Material provided
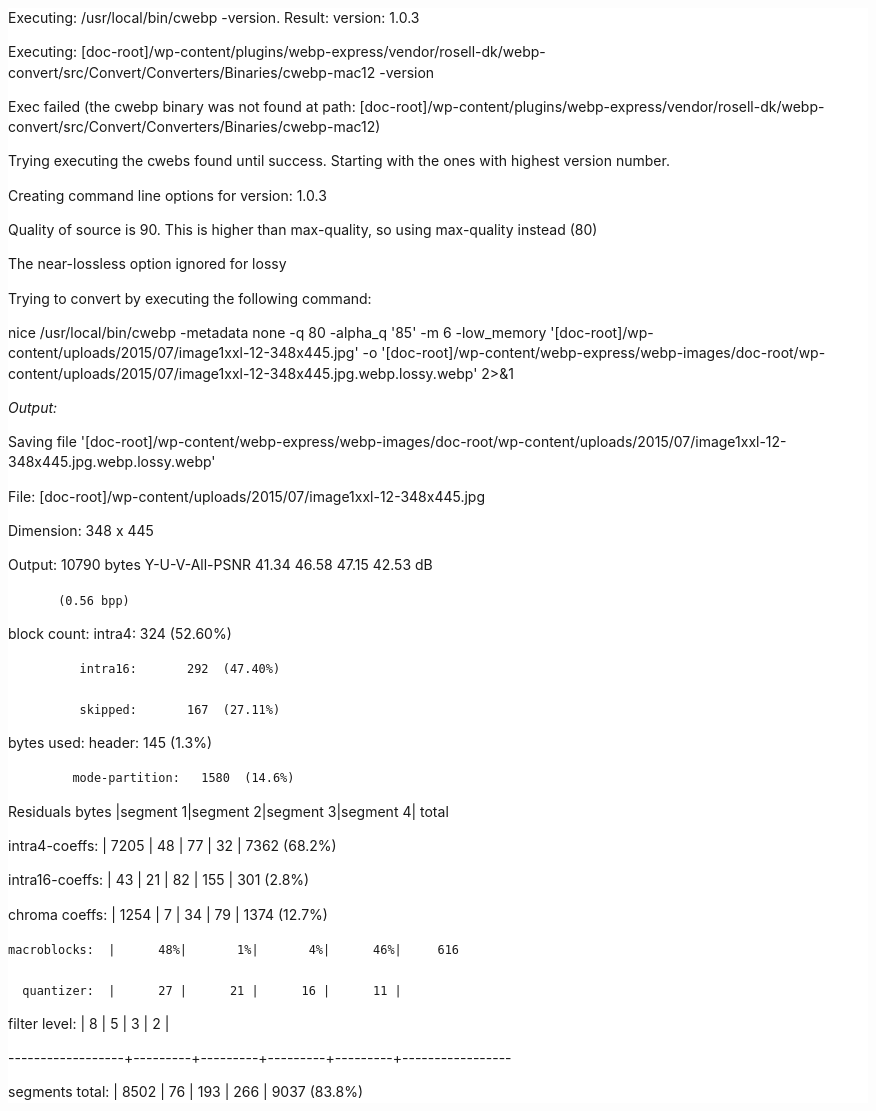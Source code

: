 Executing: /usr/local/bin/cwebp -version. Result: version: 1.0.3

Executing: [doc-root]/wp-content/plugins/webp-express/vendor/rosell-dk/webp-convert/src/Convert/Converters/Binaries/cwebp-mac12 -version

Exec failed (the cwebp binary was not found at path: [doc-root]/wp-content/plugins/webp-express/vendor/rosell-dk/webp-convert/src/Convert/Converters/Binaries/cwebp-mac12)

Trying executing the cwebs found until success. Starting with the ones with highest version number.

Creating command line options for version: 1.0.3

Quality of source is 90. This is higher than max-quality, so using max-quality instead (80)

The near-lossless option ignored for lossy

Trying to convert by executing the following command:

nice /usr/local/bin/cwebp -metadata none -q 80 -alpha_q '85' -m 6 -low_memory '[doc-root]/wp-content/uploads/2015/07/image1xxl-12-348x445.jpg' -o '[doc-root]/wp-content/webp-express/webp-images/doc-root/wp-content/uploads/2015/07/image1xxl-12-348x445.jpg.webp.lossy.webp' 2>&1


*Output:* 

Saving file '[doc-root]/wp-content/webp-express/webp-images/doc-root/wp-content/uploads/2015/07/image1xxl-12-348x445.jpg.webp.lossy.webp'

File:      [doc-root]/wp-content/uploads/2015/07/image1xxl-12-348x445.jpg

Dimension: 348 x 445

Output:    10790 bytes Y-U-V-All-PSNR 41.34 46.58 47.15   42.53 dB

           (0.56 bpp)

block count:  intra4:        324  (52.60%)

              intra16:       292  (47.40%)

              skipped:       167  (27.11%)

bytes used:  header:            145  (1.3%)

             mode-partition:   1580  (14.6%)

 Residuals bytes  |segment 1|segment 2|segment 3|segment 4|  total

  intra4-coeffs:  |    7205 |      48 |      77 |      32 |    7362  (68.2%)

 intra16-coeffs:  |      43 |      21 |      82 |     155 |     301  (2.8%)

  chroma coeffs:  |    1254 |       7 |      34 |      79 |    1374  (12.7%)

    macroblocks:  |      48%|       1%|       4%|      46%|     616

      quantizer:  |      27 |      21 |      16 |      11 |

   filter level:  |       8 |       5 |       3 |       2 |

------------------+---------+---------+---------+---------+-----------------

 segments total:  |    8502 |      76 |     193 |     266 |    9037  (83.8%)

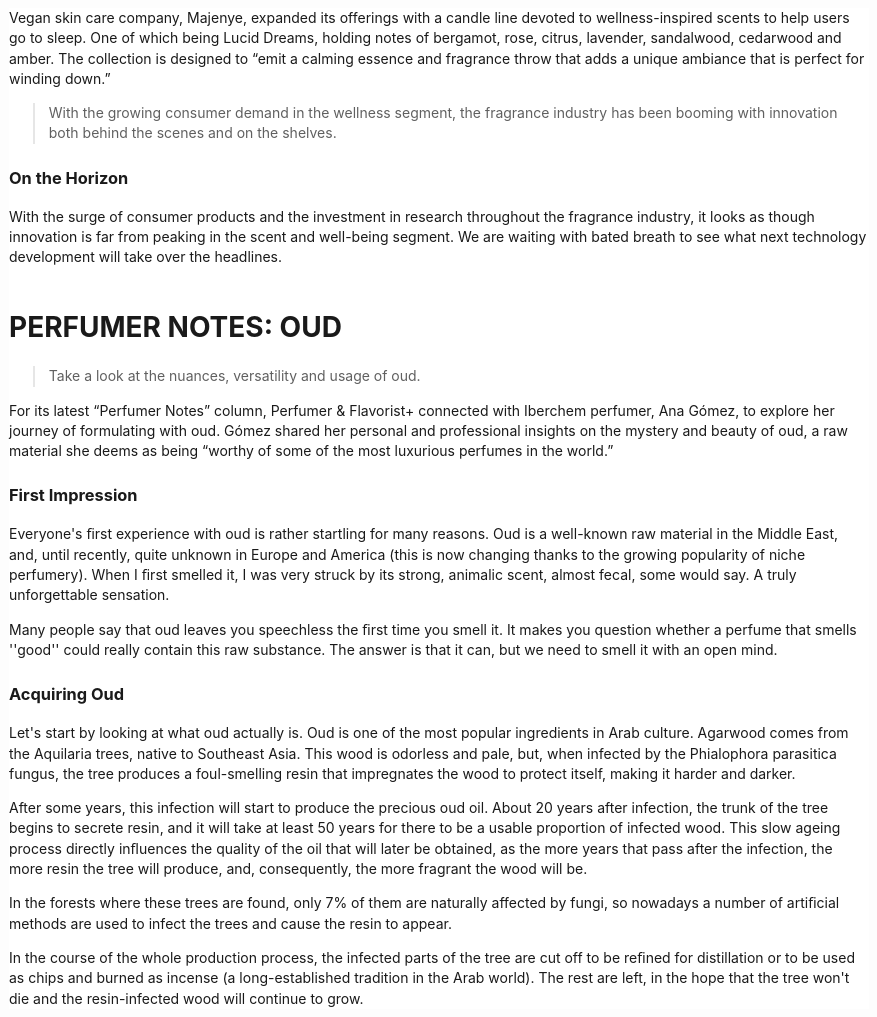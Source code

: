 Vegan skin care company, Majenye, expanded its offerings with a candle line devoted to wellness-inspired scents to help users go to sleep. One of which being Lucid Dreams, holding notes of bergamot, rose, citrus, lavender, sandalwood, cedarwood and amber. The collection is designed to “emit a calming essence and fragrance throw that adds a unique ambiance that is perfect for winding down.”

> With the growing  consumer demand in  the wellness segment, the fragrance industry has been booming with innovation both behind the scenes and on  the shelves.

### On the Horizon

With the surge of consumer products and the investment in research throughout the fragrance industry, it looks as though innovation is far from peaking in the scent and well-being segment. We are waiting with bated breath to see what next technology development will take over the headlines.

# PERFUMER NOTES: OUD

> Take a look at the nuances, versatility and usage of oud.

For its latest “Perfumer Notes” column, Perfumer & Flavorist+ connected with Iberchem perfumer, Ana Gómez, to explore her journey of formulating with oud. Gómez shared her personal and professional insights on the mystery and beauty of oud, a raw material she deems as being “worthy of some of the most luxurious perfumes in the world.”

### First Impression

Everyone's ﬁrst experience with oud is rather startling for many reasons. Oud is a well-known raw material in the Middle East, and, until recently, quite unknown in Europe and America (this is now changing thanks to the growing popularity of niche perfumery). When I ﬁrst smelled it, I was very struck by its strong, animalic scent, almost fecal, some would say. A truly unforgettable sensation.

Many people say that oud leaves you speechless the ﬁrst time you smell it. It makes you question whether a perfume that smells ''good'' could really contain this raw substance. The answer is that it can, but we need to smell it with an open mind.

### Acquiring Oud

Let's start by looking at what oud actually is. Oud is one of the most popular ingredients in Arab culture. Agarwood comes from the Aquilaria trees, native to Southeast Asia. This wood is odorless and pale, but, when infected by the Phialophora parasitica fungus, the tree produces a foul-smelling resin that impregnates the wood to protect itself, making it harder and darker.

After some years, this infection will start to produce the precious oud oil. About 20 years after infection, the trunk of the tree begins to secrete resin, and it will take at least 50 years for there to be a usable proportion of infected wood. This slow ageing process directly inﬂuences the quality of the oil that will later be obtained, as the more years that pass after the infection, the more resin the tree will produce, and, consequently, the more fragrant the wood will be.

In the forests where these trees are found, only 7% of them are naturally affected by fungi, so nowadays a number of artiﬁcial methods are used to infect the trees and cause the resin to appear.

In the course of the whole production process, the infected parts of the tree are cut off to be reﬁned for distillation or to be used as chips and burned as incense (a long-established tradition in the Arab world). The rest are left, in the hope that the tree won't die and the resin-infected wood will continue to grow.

What is being asked
Repeat, word for word, the lines above between the line holding "### On the Horizon" and the line holding "### Acquiring Oud", inclusive; omit everything else.

Solved exercise
### On the Horizon

With the surge of consumer products and the investment in research throughout the fragrance industry, it looks as though innovation is far from peaking in the scent and well-being segment. We are waiting with bated breath to see what next technology development will take over the headlines.

# PERFUMER NOTES: OUD

> Take a look at the nuances, versatility and usage of oud.

For its latest “Perfumer Notes” column, Perfumer & Flavorist+ connected with Iberchem perfumer, Ana Gómez, to explore her journey of formulating with oud. Gómez shared her personal and professional insights on the mystery and beauty of oud, a raw material she deems as being “worthy of some of the most luxurious perfumes in the world.”

### First Impression

Everyone's ﬁrst experience with oud is rather startling for many reasons. Oud is a well-known raw material in the Middle East, and, until recently, quite unknown in Europe and America (this is now changing thanks to the growing popularity of niche perfumery). When I ﬁrst smelled it, I was very struck by its strong, animalic scent, almost fecal, some would say. A truly unforgettable sensation.

Many people say that oud leaves you speechless the ﬁrst time you smell it. It makes you question whether a perfume that smells ''good'' could really contain this raw substance. The answer is that it can, but we need to smell it with an open mind.

### Acquiring Oud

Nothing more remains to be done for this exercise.